But we may say that these events just happened in a novel. Give me some real examples. Well, here is probably the best one – Until he was 50 years old Lloyd Douglas was a decent but not outstanding minister. They something happened and he became the most widely read novelist in the English Language – he never would say what happened but its pretty clear that his own practice of his own magnificent obsession brought him the success the Lord had praised.
Now you need to take it one step further – that is to do the good deeds known not only to the receiver but also to you as the giver also. No one will ever know, other than you. And God, of course.
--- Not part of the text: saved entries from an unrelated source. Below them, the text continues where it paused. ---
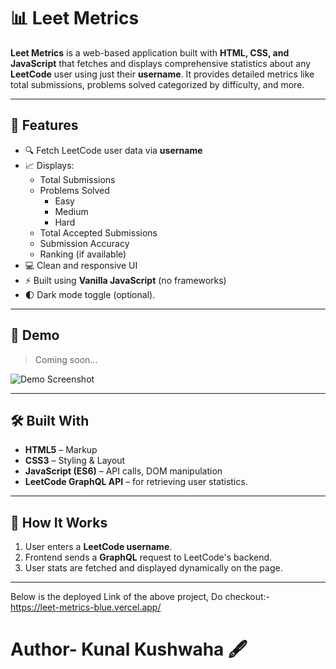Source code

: # 📊 Leet Metrics

**Leet Metrics** is a web-based application built with **HTML, CSS, and JavaScript** that fetches and displays comprehensive statistics about any **LeetCode** user using just their **username**. It provides detailed metrics like total submissions, problems solved categorized by difficulty, and more.

---

## 🌟 Features 

- 🔍 Fetch LeetCode user data via **username**
- 📈 Displays:
  - Total Submissions
  - Problems Solved
    - Easy 
    - Medium
    - Hard
  - Total Accepted Submissions
  - Submission Accuracy
  - Ranking (if available)
- 💻 Clean and responsive UI
- ⚡ Built using **Vanilla JavaScript** (no frameworks)
- 🌓 Dark mode toggle (optional).

---

## 🧪 Demo 

> Coming soon...

<!-- Add image/gif here -->
![Demo Screenshot](./assets/demo.png)

---
 
## 🛠️ Built With

- **HTML5** – Markup
- **CSS3** – Styling & Layout
- **JavaScript (ES6)** – API calls, DOM manipulation
- **LeetCode GraphQL API** – for retrieving user statistics.

---

## 🧾 How It Works

1. User enters a **LeetCode username**.
2. Frontend sends a **GraphQL** request to LeetCode's backend.
3. User stats are fetched and displayed dynamically on the page.

---
Below is the deployed Link of the above project, Do checkout:-<br>
https://leet-metrics-blue.vercel.app/

# Author- Kunal Kushwaha 🖋️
As the Lord looks down on each of us and looks at our black secrets and our unknown good ones, I believe that the unknown ones will far outweigh, because no one knows – there is no praise or adulations.
Many times we are asked to test the scriptures or the written gospel. This again about that last sentence in the 6th chapter of Mathew – that our Heavenly Father sees the alms we do in secret, and as he sees will reward us openly. The only way to really find out for ourselves is to put the 6th chapter of Matthew to the test – and see if the promise will come true.
It’s true, lets face it, in many ways we are our secrets - I would encourage each of us to exchange our darkest secrets for what can be your brightest ones by following the Lords council in Matthew.
- Do something of value that the receiver never knows.
- Make sure that no one knows about what you have done.
- Believe through your faith that the Lord will reward you for these efforts.
Remember you will become these good secrets within you.